Bauernkrieg ohne Bauern? Zur Performanz gedruckter Worte und Bilder
Öffentlicher Abendvortrag von Professor Dr. Dr. h. c. Dr. h. c. Thomas Kaufmann (Georg-August-Universität Göttingen)
Der „Bauernkrieg“ gilt als ein zentrales Ereignis der deutschen Geschichte. Angesichts vieler vergessener Kriege und der im Vergleich mit den Verhältnissen des 19. und 20. Jahrhunderts recht gering scheinenden Zahl seiner Opfer, ca. 100.000 Bauern, ist das Interesse an diesem Krieg nicht ohne weiteres verständlich. Es gründet in der kontroversen Deutung, die ihm vor allem infolge von Friedrich Engels Studie „Der deutsche Bauernkrieg“ (1. Aufl. 1850; 2. Aufl. 1870) zuteilgeworden ist. Engels interpretierte den Bauernkrieg als Revolution, bei der Bauern und städtische Unterschichten kooperierten und die feudale Ordnung fundamental attackierten. Als Führer der Bauern galt ihm der Theologe Müntzer. Luther repräsentierte hingegen ein frühes Bürgertum, das sich mit dem Adel gegen die Bauern verbündet habe. Dieses Narrativ und seine Bestreitung dominierten auch noch die Deutungen, die zwischen den Historikern der beiden deutschen Staaten zwischen 1949 und 1989 kontrovers waren. Insofern ist die Deutung des Bauernkriegs Teil einer gespaltenen deutsch-deutschen Erinnerungskultur.

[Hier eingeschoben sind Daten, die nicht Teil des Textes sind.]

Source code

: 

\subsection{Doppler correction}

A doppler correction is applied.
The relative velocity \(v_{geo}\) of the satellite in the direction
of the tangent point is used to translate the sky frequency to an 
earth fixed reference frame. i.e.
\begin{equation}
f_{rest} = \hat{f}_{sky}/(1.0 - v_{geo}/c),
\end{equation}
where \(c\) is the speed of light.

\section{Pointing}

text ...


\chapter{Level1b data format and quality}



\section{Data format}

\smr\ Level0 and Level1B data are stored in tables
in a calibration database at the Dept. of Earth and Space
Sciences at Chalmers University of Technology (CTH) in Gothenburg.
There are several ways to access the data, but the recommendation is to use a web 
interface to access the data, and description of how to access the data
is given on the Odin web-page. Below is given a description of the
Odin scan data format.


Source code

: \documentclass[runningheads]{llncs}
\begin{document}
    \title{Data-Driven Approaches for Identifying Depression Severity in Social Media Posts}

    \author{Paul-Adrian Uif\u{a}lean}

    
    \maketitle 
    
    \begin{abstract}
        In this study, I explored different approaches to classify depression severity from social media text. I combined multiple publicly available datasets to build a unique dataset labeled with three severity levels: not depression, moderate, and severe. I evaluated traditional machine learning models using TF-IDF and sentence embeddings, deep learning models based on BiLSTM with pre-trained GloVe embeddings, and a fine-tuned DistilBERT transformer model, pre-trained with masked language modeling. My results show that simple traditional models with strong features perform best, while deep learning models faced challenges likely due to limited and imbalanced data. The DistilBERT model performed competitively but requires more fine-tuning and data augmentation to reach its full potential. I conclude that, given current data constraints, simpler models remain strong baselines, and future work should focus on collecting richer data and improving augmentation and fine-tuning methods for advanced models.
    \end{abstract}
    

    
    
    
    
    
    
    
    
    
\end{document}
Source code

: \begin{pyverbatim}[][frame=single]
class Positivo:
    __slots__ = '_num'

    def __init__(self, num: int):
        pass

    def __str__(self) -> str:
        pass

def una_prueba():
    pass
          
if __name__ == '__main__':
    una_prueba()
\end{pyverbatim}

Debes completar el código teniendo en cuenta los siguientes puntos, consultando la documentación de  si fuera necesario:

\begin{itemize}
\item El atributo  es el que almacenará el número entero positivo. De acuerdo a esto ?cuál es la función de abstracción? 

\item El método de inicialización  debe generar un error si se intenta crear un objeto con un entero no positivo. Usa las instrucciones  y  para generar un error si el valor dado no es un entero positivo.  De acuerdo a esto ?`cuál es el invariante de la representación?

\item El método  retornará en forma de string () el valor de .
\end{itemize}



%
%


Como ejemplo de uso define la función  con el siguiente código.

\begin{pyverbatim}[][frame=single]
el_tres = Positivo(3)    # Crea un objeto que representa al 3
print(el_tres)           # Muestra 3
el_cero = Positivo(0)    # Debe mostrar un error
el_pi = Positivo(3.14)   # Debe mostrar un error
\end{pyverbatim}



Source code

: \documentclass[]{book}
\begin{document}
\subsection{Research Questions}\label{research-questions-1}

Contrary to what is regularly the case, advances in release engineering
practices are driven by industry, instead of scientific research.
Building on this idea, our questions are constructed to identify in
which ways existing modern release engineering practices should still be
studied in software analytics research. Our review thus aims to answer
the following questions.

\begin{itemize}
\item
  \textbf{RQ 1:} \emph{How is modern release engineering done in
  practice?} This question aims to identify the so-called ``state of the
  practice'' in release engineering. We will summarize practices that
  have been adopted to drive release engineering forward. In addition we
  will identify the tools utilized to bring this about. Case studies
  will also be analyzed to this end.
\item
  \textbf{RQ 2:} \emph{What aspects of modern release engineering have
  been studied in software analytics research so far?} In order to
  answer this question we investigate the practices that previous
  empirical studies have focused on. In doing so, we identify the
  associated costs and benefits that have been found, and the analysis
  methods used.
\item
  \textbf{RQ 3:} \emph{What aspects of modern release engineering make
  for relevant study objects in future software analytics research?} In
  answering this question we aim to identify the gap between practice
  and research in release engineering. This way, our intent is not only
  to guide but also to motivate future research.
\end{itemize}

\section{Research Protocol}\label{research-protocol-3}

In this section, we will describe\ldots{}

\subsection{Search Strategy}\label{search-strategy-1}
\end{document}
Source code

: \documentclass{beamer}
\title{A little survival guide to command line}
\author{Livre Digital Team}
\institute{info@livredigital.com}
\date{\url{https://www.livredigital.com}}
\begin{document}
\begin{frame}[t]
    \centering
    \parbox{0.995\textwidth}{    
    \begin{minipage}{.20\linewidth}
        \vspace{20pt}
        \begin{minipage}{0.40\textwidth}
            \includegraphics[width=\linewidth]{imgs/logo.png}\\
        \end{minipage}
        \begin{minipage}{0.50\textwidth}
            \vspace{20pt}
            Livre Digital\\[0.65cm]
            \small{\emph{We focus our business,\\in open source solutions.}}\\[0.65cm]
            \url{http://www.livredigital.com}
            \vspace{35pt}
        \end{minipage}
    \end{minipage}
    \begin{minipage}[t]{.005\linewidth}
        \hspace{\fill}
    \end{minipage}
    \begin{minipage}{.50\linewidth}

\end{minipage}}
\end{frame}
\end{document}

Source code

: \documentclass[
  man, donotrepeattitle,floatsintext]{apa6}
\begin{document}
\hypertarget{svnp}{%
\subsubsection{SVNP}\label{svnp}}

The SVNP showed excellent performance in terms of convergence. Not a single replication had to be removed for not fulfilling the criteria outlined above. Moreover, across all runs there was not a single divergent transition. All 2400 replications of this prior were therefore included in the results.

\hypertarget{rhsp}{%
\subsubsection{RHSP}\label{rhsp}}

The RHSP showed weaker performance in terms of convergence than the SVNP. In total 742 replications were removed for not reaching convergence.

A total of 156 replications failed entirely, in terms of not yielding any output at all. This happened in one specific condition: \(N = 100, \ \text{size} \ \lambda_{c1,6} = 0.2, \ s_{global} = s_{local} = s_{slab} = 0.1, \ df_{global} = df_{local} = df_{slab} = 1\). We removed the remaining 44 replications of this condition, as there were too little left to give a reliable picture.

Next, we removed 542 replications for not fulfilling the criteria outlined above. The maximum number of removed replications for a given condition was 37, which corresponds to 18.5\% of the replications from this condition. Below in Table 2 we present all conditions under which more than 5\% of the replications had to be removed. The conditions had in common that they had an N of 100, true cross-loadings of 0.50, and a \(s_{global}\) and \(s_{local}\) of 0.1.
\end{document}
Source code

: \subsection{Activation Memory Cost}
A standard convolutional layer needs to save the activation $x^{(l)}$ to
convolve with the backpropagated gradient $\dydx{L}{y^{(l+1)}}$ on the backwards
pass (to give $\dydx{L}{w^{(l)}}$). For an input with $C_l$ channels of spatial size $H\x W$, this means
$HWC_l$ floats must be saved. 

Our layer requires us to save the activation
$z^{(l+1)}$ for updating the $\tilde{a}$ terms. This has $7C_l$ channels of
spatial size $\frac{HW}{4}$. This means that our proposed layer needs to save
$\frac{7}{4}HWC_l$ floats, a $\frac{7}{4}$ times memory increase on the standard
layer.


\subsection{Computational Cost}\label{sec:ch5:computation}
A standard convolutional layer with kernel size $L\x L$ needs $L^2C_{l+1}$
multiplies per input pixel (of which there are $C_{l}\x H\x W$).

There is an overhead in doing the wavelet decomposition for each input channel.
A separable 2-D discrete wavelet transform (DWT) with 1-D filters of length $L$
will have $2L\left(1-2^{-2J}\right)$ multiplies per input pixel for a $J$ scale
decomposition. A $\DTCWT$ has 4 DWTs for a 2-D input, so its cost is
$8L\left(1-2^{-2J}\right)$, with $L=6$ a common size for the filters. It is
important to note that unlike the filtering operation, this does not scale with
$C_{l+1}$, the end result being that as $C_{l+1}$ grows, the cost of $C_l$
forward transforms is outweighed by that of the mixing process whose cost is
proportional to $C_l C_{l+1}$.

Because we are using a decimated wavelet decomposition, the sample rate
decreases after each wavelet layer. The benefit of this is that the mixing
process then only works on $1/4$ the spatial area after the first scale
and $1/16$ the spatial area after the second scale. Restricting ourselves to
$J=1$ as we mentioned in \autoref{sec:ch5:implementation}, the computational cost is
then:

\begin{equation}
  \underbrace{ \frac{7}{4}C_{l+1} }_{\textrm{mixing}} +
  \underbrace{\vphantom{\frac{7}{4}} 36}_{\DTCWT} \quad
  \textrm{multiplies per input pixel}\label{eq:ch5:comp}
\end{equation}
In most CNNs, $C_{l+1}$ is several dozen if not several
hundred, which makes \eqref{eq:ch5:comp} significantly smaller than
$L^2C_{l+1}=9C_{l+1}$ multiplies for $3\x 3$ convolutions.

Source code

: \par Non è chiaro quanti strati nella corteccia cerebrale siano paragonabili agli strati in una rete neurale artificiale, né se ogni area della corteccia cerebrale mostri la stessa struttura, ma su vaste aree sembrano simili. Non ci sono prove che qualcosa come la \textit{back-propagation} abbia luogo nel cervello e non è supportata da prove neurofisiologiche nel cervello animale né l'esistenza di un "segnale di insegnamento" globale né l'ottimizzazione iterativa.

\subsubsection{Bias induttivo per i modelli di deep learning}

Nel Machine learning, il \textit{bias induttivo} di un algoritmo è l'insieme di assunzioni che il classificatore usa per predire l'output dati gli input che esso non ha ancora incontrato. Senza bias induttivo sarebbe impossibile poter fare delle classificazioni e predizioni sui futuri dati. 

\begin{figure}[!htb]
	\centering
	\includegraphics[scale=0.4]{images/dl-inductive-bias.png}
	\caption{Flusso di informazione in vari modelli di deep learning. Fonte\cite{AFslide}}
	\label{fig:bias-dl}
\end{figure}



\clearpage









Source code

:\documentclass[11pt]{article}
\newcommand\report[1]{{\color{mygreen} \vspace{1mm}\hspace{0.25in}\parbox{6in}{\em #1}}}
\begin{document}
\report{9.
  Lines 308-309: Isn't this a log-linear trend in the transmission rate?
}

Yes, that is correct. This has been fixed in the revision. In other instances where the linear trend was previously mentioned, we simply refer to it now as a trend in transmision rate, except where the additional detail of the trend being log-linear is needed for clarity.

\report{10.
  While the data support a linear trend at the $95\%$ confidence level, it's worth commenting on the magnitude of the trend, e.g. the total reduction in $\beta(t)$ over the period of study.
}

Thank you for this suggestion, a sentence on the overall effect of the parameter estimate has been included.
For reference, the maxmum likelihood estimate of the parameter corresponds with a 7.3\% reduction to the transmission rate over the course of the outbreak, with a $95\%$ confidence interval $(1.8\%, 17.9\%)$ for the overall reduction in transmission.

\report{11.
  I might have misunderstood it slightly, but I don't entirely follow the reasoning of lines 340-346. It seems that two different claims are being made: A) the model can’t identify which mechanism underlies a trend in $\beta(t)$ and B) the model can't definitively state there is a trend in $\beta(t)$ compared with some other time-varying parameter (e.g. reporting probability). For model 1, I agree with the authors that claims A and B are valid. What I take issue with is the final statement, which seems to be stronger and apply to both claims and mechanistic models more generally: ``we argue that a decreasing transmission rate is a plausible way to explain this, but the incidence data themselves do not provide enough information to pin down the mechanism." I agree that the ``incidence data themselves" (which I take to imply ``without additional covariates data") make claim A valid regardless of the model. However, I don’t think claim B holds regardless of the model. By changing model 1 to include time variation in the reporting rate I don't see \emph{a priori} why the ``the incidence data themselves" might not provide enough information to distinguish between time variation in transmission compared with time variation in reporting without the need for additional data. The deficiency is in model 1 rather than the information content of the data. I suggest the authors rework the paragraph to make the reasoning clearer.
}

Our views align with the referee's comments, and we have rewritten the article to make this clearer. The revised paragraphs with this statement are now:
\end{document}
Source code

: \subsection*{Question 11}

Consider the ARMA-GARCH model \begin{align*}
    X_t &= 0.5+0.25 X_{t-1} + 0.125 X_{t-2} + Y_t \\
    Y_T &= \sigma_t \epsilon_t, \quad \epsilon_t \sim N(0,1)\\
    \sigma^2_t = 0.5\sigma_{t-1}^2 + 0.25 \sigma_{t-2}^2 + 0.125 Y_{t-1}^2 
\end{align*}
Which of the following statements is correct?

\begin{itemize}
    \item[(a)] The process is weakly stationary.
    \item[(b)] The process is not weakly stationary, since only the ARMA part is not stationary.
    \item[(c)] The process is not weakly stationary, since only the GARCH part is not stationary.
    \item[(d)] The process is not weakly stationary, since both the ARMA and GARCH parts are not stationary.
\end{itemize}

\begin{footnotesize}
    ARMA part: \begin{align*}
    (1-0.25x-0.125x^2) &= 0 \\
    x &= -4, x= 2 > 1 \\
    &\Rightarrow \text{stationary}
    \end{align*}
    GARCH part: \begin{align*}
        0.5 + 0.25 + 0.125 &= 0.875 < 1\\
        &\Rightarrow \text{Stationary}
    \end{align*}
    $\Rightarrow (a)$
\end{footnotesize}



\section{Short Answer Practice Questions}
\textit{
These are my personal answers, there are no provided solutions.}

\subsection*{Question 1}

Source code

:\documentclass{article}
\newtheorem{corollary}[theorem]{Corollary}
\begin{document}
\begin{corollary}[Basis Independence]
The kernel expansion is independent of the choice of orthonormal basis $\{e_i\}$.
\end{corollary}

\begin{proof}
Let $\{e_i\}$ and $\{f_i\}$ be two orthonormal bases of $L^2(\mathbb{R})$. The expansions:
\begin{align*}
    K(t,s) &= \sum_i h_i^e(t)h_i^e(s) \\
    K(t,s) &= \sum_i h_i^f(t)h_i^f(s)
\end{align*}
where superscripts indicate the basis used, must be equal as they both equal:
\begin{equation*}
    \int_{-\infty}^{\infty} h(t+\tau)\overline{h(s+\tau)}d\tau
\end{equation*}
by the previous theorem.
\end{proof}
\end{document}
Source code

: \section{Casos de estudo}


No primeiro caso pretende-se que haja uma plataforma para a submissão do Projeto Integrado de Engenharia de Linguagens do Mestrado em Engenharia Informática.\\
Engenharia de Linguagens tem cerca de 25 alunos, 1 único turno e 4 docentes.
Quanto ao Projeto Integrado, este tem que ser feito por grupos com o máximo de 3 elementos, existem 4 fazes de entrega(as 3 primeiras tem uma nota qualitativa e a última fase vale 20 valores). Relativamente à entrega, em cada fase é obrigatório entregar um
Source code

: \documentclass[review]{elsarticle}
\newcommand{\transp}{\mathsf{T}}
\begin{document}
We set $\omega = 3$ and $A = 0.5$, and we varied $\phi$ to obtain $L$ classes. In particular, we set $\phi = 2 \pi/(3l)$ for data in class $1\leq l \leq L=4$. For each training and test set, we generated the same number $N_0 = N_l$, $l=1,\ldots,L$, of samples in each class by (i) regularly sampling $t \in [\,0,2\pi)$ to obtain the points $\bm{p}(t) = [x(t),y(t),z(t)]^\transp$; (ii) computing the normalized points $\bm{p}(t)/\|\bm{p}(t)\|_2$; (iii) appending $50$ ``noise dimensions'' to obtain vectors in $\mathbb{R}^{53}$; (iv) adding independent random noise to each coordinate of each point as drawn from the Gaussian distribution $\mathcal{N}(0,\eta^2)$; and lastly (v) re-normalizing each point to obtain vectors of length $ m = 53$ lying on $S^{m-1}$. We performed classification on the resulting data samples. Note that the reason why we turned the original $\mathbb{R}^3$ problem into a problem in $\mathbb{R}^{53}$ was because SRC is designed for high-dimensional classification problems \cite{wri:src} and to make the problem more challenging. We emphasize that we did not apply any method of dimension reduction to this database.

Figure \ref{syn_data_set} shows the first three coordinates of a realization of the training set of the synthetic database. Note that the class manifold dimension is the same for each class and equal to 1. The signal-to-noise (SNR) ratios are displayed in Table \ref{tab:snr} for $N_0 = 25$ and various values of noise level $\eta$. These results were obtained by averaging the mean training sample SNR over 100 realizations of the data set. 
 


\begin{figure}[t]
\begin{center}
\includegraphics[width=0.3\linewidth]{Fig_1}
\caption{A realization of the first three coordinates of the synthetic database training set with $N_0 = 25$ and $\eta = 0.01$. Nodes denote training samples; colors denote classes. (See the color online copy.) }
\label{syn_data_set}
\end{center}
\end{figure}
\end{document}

Thomas Kaufmann studierte evangelische Theologie in Münster, Tübingen und Göttingen. Seit 2000 hat er den Lehrstuhl für Kirchengeschichte an der Georg-August-Universität Göttingen übernommen und ist seit 2016 Abt von Bursfelde. 2020 wurde ihm der Gottfried Wilhelm Leibniz-Preis der DFG verliehen. Seine Forschungsinteressen umfassen Kirchen-, Theologie- und Christentumsgeschichte in Reformation und Früher Neuzeit.